GIVEN DATA:
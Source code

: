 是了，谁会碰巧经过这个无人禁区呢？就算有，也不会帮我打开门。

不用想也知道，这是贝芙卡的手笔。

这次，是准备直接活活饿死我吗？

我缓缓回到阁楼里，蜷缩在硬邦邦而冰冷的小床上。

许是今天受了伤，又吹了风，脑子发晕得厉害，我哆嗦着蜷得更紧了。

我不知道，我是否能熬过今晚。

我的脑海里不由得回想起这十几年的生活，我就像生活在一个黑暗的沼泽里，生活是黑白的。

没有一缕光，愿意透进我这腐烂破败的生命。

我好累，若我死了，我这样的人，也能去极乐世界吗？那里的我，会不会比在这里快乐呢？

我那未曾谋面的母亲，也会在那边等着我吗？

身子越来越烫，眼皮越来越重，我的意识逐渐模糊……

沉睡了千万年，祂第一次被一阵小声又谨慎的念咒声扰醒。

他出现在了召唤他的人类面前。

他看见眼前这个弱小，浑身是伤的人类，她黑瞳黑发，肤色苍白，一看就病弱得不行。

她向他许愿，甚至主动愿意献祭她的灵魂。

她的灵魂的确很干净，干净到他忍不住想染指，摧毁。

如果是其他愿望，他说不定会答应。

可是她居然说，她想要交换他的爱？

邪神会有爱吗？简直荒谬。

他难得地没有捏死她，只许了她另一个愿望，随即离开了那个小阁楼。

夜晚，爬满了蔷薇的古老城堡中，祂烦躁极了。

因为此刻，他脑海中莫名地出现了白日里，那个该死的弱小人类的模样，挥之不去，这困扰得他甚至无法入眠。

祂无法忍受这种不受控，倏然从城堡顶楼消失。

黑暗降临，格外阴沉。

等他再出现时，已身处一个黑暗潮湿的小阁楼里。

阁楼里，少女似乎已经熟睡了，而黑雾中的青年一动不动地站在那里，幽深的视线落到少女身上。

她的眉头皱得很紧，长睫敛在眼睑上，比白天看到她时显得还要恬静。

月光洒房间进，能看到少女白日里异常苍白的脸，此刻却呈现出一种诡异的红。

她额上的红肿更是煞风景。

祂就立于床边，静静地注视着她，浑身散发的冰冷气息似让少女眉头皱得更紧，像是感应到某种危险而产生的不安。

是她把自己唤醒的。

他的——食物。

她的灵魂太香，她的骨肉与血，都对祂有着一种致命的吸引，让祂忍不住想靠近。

WHAT YOU HAVE TO DO:
Output the lines from the one with "夜晚，爬满了蔷薇的古老城堡中，祂烦躁极了。" to the final line of the entries above, exactly as they stand, please, and nothing else.

PROBLEM SOLUTION:
夜晚，爬满了蔷薇的古老城堡中，祂烦躁极了。

因为此刻，他脑海中莫名地出现了白日里，那个该死的弱小人类的模样，挥之不去，这困扰得他甚至无法入眠。

祂无法忍受这种不受控，倏然从城堡顶楼消失。

黑暗降临，格外阴沉。

等他再出现时，已身处一个黑暗潮湿的小阁楼里。

阁楼里，少女似乎已经熟睡了，而黑雾中的青年一动不动地站在那里，幽深的视线落到少女身上。

她的眉头皱得很紧，长睫敛在眼睑上，比白天看到她时显得还要恬静。

月光洒房间进，能看到少女白日里异常苍白的脸，此刻却呈现出一种诡异的红。

她额上的红肿更是煞风景。

祂就立于床边，静静地注视着她，浑身散发的冰冷气息似让少女眉头皱得更紧，像是感应到某种危险而产生的不安。

是她把自己唤醒的。

他的——食物。

她的灵魂太香，她的骨肉与血，都对祂有着一种致命的吸引，让祂忍不住想靠近。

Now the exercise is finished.